Muitas de suas passagens, desde que abstraídas do contexto referente à questão das intervenções divinas, podem realmente ser consideradas como relatos mais ou menos fidedignos de acontecimentos históricos, conforme demonstram inúmeros exemplos arqueológicos.
Porém, em sua maior parte, ela deve ser interpretada como contendo alegorias e metáforas para a transmissão e preservação de certas idéias de cunho filosófico, algumas comprovadamente herdadas de fontes bem mais antigas e adaptadas por seus redatores, incluindo-se aí preceitos éticos e conceitos metafísicos (e mesmo de noções de higiene e profilaxia que pareceriam rudimentares aos nossos olhos modernos), que a população a que era direcionada, na época, por diversos motivos teria dificuldades em compreender ou praticar, a não ser que envoltas no véu do mistério, bem como um dos principais veículos da manifestação artística, pela via literária, de um povo proibido por sua própria crença de fazer esculturas de si mesmo e de sua divindade, além, é claro, de ser uma excelente ferramenta de controle social e político, no âmbito coletivo (como também de conforto psicológico, no âmbito individual), em momentos de crise, uma circunstância que não era incomum no dia-a-dia dos hebreus.

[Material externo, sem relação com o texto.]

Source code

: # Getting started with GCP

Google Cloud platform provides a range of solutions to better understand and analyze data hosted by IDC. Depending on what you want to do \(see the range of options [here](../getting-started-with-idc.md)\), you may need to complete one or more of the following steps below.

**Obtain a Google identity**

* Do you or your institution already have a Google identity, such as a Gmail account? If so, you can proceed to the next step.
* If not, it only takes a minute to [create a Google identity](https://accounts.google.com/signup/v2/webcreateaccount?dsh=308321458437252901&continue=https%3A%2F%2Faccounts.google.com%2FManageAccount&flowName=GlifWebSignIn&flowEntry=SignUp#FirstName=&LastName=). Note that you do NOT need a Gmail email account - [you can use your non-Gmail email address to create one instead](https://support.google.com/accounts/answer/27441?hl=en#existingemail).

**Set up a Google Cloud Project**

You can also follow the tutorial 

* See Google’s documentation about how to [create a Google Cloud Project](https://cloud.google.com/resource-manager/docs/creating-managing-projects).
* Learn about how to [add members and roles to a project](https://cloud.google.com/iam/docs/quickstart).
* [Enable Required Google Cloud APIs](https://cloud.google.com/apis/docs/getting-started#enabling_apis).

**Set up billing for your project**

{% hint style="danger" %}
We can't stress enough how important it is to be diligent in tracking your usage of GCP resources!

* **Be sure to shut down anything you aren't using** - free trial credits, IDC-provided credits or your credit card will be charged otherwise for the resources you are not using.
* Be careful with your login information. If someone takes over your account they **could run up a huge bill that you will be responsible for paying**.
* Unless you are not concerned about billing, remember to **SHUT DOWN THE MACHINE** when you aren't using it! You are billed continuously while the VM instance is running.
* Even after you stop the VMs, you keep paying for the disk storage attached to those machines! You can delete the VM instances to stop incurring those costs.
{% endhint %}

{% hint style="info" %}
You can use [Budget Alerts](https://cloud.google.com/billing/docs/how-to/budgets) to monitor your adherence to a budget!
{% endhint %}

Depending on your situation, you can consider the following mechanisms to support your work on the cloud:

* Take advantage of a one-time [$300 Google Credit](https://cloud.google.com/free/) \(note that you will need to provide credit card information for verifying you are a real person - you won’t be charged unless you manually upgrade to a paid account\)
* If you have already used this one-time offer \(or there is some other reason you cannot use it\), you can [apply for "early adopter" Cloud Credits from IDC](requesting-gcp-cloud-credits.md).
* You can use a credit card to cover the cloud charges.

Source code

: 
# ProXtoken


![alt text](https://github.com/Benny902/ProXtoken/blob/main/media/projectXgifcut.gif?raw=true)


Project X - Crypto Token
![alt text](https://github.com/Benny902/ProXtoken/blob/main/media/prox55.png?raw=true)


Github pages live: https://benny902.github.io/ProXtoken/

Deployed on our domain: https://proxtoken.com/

É neste contexto, portanto, que volto a insistir: A Bíblia é um livro que precisa ser lido com seriedade, PRINCIPALMENTE no se refere ao seu aspecto mitológico.
Pois eu entendo o mito não como uma "mentira", mas como um símbolo manifesto do inconsciente coletivo, portanto dotado de uma verdade psicológica relevante e autêntica.
Assim como entendo o valor do sentimento religioso como uma realidade psíquica sujeita a uma metodologia de estudo própria e fundamentalmente filosófica, cujo estatuto estaria para a ciência na mesma proporção que a arte, por exemplo.
E, embora os três (o mistério, a ciência e a arte) estejam em perpétuo conflito ideológico, a filosofia não se deixa prender por nenhum de seus parâmetros conceituais, transitando entre eles e servindo como "fio de Ariadne" que põe em contato suas respectivas verdades, aparentemente contraditórias.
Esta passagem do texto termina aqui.